Supplied records:
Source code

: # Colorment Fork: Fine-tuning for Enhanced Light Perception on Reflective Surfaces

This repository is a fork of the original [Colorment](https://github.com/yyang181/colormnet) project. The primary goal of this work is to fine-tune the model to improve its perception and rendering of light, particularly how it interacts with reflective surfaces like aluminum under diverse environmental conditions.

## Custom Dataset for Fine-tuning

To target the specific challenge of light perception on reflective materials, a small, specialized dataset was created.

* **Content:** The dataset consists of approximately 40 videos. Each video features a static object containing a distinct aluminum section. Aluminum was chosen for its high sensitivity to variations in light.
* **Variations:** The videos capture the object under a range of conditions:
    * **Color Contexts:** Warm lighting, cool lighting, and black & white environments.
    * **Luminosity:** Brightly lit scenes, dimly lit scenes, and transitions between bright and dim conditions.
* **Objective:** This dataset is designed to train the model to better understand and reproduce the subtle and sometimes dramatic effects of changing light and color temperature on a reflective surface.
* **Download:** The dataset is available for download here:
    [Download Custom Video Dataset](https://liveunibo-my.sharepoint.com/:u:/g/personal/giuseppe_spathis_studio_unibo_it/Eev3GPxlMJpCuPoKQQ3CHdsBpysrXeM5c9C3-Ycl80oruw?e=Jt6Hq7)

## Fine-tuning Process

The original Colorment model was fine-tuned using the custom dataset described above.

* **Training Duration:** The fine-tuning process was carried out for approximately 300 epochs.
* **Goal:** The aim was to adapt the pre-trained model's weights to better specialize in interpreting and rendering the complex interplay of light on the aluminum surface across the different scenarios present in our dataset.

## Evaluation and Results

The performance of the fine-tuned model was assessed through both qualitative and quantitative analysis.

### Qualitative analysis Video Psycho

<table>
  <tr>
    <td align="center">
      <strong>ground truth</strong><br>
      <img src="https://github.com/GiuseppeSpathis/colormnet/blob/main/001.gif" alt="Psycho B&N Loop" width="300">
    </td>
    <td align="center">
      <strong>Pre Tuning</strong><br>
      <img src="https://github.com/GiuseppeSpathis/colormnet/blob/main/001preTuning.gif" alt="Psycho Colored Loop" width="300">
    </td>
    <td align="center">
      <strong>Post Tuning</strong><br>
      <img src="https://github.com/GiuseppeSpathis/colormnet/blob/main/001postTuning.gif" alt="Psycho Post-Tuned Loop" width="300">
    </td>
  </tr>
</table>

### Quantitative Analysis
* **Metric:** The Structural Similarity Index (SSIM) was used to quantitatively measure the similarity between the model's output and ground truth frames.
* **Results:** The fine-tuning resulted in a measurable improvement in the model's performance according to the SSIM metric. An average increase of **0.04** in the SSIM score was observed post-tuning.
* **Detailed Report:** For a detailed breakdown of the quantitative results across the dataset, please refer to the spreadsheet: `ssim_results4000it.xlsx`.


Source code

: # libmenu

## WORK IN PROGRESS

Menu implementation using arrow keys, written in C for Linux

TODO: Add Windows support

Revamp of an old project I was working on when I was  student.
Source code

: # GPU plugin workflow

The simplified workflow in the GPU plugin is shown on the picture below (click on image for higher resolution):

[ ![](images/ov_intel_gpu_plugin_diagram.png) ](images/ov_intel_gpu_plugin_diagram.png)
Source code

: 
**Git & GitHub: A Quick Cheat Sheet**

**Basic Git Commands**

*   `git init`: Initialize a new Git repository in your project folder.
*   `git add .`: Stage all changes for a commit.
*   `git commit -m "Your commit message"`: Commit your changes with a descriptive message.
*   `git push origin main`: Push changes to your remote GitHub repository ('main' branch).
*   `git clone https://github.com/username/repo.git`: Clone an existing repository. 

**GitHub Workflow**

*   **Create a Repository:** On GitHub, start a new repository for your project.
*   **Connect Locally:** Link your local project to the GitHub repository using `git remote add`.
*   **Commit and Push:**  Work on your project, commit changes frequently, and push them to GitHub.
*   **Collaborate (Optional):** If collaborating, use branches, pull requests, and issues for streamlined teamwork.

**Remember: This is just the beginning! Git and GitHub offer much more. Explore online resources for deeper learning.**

Problem details: How many lines in the records above contain the word "changes"? Reply with the number alone.

Task solution: 4